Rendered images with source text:
******************************

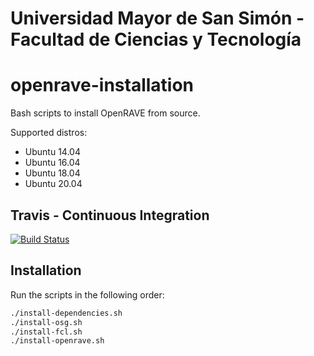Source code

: # Universidad Mayor de San Simón - Facultad de Ciencias y Tecnología

# openrave-installation

Bash scripts to install OpenRAVE from source. 

Supported distros:
* Ubuntu 14.04
* Ubuntu 16.04
* Ubuntu 18.04
* Ubuntu 20.04

## Travis - Continuous Integration

[![Build Status](https://travis-ci.org/crigroup/openrave-installation.svg?branch=master)](https://travis-ci.org/crigroup/openrave-installation)


## Installation
Run the scripts in the following order:
```bash
./install-dependencies.sh
./install-osg.sh
./install-fcl.sh
./install-openrave.sh
```

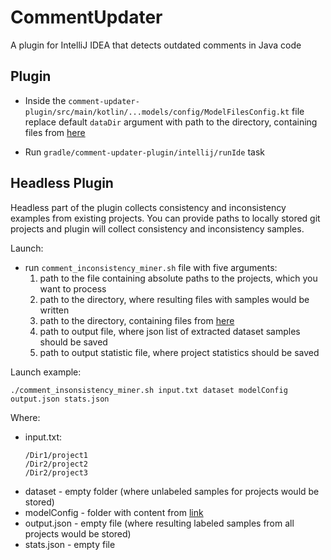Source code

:# CommentUpdater
A plugin for IntelliJ IDEA that detects outdated comments in Java code


## Plugin

- Inside the `comment-updater-plugin/src/main/kotlin/...models/config/ModelFilesConfig.kt` file 
replace default `dataDir` argument with path to the directory, containing files from [here](https://drive.google.com/drive/folders/1E4XOJHfEWOlHXBPxPu3_bkKfuU4G_N49?usp=sharing)
  
- Run  `gradle/comment-updater-plugin/intellij/runIde` task

## Headless Plugin 

Headless part of the plugin collects consistency and inconsistency examples from existing projects. 
You can provide paths to locally stored git projects and plugin will collect consistency and inconsistency samples. 

Launch: 
- run `comment_inconsistency_miner.sh` file with five arguments: 
  1. path to the file containing absolute paths to the projects, which you want to process
  2. path to the directory, where resulting files with samples would be written
  3. path to the directory, containing files from [here](https://drive.google.com/drive/folders/1E4XOJHfEWOlHXBPxPu3_bkKfuU4G_N49?usp=sharing)
  4. path to output file, where json list of extracted dataset samples should be saved
  5. path to output statistic file, where project statistics should be saved
  
Launch example:
```
./comment_insonsistency_miner.sh input.txt dataset modelConfig output.json stats.json
```
Where:
- input.txt: 
  ```
  /Dir1/project1
  /Dir2/project2
  /Dir2/project3
  ```
- dataset - empty folder (where unlabeled samples for projects would be stored)
- modelConfig - folder with content from [link](https://drive.google.com/drive/folders/1E4XOJHfEWOlHXBPxPu3_bkKfuU4G_N49?usp=sharing)
- output.json - empty file (where resulting labeled samples from all projects would be stored)
- stats.json - empty file 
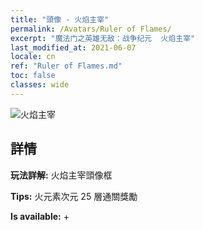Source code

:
 ```yaml
---
title: "頭像 - 火焰主宰"
permalink: /Avatars/Ruler of Flames/
excerpt: "魔法门之英雄无敌：战争纪元  火焰主宰"
last_modified_at: 2021-06-07
locale: cn
ref: "Ruler of Flames.md"
toc: false
classes: wide
---
```

 ![火焰主宰](/images/a/avatarFrame_39.png)

## 詳情

 **玩法詳解:** 火焰主宰頭像框 

 **Tips:** 火元素次元 25 層通關獎勵 

 **Is available:**  + 

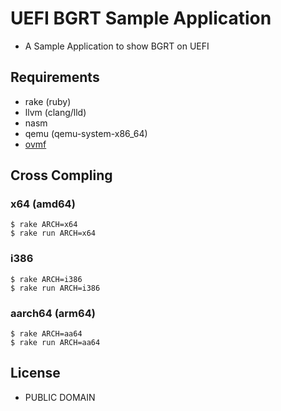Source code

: # UEFI BGRT Sample Application

* A Sample Application to show BGRT on UEFI

## Requirements

* rake (ruby)
* llvm (clang/lld)
* nasm
* qemu (qemu-system-x86_64)
* [ovmf](https://sourceforge.net/projects/edk2/files/OVMF/)

## Cross Compling

### x64 (amd64)

```
$ rake ARCH=x64
$ rake run ARCH=x64
```

### i386

```
$ rake ARCH=i386
$ rake run ARCH=i386
```

### aarch64 (arm64)

```
$ rake ARCH=aa64
$ rake run ARCH=aa64
```

## License

* PUBLIC DOMAIN
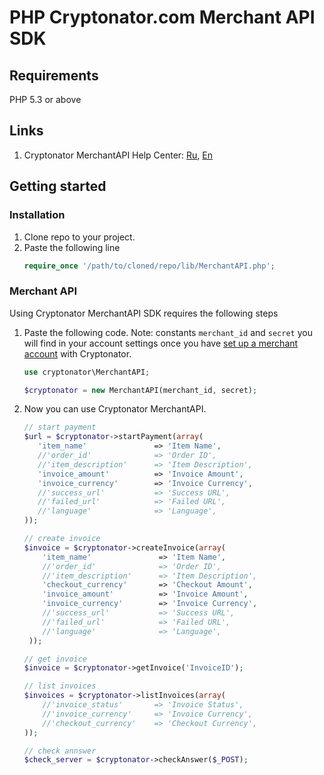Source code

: # PHP Cryptonator.com Merchant API SDK

## Requirements

PHP 5.3 or above


## Links

1. Cryptonator MerchantAPI Help Center: [Ru](https://cryptonator.zendesk.com/hc/ru/categories/200829259),
[En](https://cryptonator.zendesk.com/hc/en-us/categories/200829259)

## Getting started

### Installation

1. Clone repo to your project.
2. Paste the following line
    ```php
    require_once '/path/to/cloned/repo/lib/MerchantAPI.php';
    ```

### Merchant API

Using Cryptonator MerchantAPI SDK requires the following steps

1. Paste the following code.
Note: constants `merchant_id` and `secret` you will find in your account settings once you have [set up a merchant account](https://www.cryptonator.com/auth/signup/) with Cryptonator.

    ```php
    use cryptonator\MerchantAPI;

    $cryptonator = new MerchantAPI(merchant_id, secret);
    ```

2. Now you can use Cryptonator MerchantAPI.

    ```php
    // start payment
    $url = $cryptonator->startPayment(array(
       'item_name'               => 'Item Name',
       //'order_id'              => 'Order ID',
       //'item_description'      => 'Item Description',
       'invoice_amount'          => 'Invoice Amount',
       'invoice_currency'        => 'Invoice Currency',
       //'success_url'           => 'Success URL',
       //'failed_url'            => 'Failed URL',
       //'language'              => 'Language',
    ));

    // create invoice
    $invoice = $cryptonator->createInvoice(array(
        'item_name'               => 'Item Name',
        //'order_id'              => 'Order ID',
        //'item_description'      => 'Item Description',
        'checkout_currency'       => 'Checkout Amount',
        'invoice_amount'          => 'Invoice Amount',
        'invoice_currency'        => 'Invoice Currency',
        //'success_url'           => 'Success URL',
        //'failed_url'            => 'Failed URL',
        //'language'              => 'Language',
     ));

    // get invoice
    $invoice = $cryptonator->getInvoice('InvoiceID');

    // list invoices
    $invoices = $cryptonator->listInvoices(array(
        //'invoice_status'       => 'Invoice Status',
        //'invoice_currency'     => 'Invoice Currency',
        //'checkout_currency'    => 'Checkout Currency',
    ));

    // check annswer
    $check_server = $cryptonator->checkAnswer($_POST);
    ```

******************************

EXERCISE
Search the records above for "Headless". Copy each line where it is found.

EXPECTED OUTPUT
## Headless Plugin 
Headless part of the plugin collects consistency and inconsistency examples from existing projects. 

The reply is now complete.